Come il senatore Roy Blunt ha ricordato alla folla nella sua introduzione, i discorsi inaugurali per tradizione elevano, riuniscono. Nel 1860 Abramo Lincoln fece appello «ai migliori angeli della nostra natura», malgrado la repubblica fosse sull’orlo della guerra civile. Nel 1932, al culmine della Grande Depressione, Franklin Roosevelt rassicurò un’America angosciata che «non aveva nulla da temere, se non la paura stessa». Ronald Reagan promise «un’alba» all’America colpita dall'inflazione e umiliata dalla crisi degli ostaggi in Iran.
Questo presidente, invece, considera proprio dovere assicurarsi che l’America sappia quanto fosse miserevole prima della sua venuta, malgrado i fatti puntino in direzione opposta. Assistiamo forse a «un massacro americano» nella Chicago delle bande criminali, ma a livello nazionale il tasso di criminalità è al livello più basso da decenni. L’economia che Trump dipinge inaridita dall'outsourcing è alla piena occupazione, e il Dow Jones ai massimi. Durante il secondo mandato di Barack Obama gli impieghi nella manifattura sono tornati in America, non viceversa. E quelli che non tornano sono in gran parte la conseguenza di automazione e robotica; e continueranno a non tornare, a meno di non mettere sotto chiave i dirigenti aziendali finché non accettino di abbassare la produttività.
Tutto questo non vi è nuovo? Certo che no. Il 45° presidente non è soltanto un uomo irascibile; malgrado continui a ripetere che lavorerà «per la gente» finché avrà fiato in corpo, è anche un indolente che non ha voglia di leggere i rapporti quotidiani dell’intelligence, e il cui discorso era un arrangiamento ridotto e mal scongelato della tirata pronunciata a Cleveland (quando accettò la nomination repubblicana, ndt): una provocazione rabberciata di altrui retorica di seconda mano. “America First” era lo slogan coniato da Woodrow Wilson nel 1916, prima di cambiare idea e portare l’America in guerra; e poi riciclato quale vessilo xenofobo per la campagna di Pat Buchanan, nel 2000. “Far di nuovo grande l’America” era slogan di Reagan, per la sua campagna del 1980; mentre “l’uomo dimenticato” è stato vergognosamente rubato alla campagna di FDR, 1932. Steve Bannon, il chief strategist del presidente, sta forse pensando di ridare vita agli investimenti nelle infrastrutture del New Deal, ma se la memoria storica ha un senso, Roosevelt in realtà non iniziò con un taglio fiscale massiccio per quell’1% di contribuenti della fascia più alta.
Con ogni probabilità il presidente non si darà pensiero per le minutaglie, riemergendo ogni tanto dal campo da golf per ringhiare contro dirigenti terrorizzati, minacciando di portargli via i loro giochetti se non fileranno immediatamente ad aprire una fabbrica di qualche aggeggio.
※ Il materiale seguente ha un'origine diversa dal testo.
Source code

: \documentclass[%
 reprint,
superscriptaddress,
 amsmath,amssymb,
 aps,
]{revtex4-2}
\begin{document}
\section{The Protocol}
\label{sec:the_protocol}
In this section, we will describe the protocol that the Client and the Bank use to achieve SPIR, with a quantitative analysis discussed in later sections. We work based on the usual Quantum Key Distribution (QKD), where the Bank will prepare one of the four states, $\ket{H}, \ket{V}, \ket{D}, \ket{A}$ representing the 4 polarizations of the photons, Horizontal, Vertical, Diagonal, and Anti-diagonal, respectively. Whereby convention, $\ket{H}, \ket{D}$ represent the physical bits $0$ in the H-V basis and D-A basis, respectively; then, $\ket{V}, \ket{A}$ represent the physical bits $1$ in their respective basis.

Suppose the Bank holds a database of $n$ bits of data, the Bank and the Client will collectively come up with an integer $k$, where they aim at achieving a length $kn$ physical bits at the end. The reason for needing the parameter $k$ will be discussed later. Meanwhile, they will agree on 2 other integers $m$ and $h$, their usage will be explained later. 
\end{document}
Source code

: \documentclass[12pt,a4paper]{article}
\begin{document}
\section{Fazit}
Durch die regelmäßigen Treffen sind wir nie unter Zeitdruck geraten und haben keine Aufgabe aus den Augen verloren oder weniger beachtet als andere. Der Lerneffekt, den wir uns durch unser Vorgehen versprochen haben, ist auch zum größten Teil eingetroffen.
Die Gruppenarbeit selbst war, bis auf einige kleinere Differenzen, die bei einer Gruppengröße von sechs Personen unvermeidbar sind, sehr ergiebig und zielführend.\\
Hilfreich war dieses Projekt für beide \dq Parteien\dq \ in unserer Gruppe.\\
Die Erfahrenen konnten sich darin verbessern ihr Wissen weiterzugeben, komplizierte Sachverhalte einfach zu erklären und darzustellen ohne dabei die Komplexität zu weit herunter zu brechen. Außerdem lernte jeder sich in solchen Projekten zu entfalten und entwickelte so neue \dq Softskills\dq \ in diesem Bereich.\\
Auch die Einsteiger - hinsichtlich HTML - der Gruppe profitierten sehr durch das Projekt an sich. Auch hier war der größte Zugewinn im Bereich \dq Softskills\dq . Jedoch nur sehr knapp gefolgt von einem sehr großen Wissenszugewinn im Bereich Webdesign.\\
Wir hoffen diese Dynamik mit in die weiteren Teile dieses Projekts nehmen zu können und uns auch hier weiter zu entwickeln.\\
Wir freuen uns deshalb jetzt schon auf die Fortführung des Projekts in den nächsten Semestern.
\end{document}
Il vero lavoro pesante verrà delegato al suo governo, che corrisponde a quello che i greci chiamavano “kakistocrazia”: il governo dei meno qualificati.
Tra loro c’è chi ha pendenti etici giganteschi, come Tom Price, nominato come segretario per la Sanità e i Servizi umani, impegnato in trading di titoli di aziende su cui il Congresso stava deliberando. Poi ci sono quelli semplicemente incompetenti, senza alcuna esperienza o conoscenza dei ministeri che dovrebbero dirigere. Ma questo non dispiace ai falchi repubblicani, dal momento che l’obiettivo finale di questa presidenza è l’autodistruzione del settore pubblico. Ma quando si tratta invece di Rick Perry, nominato come segretario all’Energia senza sapere che il proprio dipartimento è responsabile delle scorte nucleari americane, l’incredula derisione si fa allarme rosso.
E c’è dell’altro. Grazie agli anacronismi del collegio elettorale, il voto di una minoranza ha imposto le priorità dell’America rurale e dei piccoli centri alle grandi, popolose città cosmopolite. Tra i tagli al budget proposti nel ridimensionamento draconiano del presidente Trump, potete scommettere il collo che non verranno sfiorati gli straripanti sussidi ai grandi business agricoli.
Il resto del mondo potrebbe essere tentato di accogliere con una scrollata di spalle questa sterzata verso l’isolazionismo, quest’avvento di un’America più piccola e stretta, e non più grande: se non fosse per il fatto che per quanto Trump sia determinato a spazzarla via a suon di decreti, l’interconnessione globale è una realtà inevitabile della vita nel XXI secolo. Un’America che si contrae può lasciare un buco nero di pericoli per il resto del mondo: che si tratti di scivolare in guerre commerciali, di abbandonare l’accordo sul controllo del clima o, cosa più pericolosa di tutte, disintegrare la Nato e le alleanze del Pacifico. Tutto questo fa pensare alla Russia di essere davvero di nuovo grande. Dopo essere intervenuto nella politica americana per veder installare alla Casa Bianca il proprio servizievole amico, perché Vladimir Putin non dovrebbe spostare le truppe sui confini baltici? Le reiterate dichiarazioni di Trump sull’obsolescenza della Nato, i dubbi che ha gettato sull’obbligo, sancito dal Patto atlantico, di considerare l’attacco a un membro dell’alleanza come un attacco a tutti, sono un incoraggiamento all’avventurismo dei russi.
L’abbandono dell’America del Piano Marshall, della Carta atlantica e della Nato, dell’America che con FDR, Eisenhower, con John F Kennedy e con Reagan considerò la libertà e la sicurezza dell’Europa e del resto del mondo come parte intrinseca dei propri doveri democratici, non è solo una prospettiva vergognosa, ma terrificante. Naturalmente è stata salutata in Europa da fascisti e ultranazionalisti con quella gioia perversa dei bulli di spiaggia che distruggono a calci un castello di sabbia. Ma loro che immaginano un mondo di Stati nazione separati e disconnessi, anche loro vivono in una fantasia pericolosa. Se non li fermiamo subito, i loro sogni diventeranno i nostri incubi.
«Il tempo delle parole vuote è finito. È l’ora di agire», ha proclamato il presidente. La maggioranza degli americani, moltitudini che guardano sbigottiti e nauseati alle sue proposte, devono prendere queste parole alla lettera.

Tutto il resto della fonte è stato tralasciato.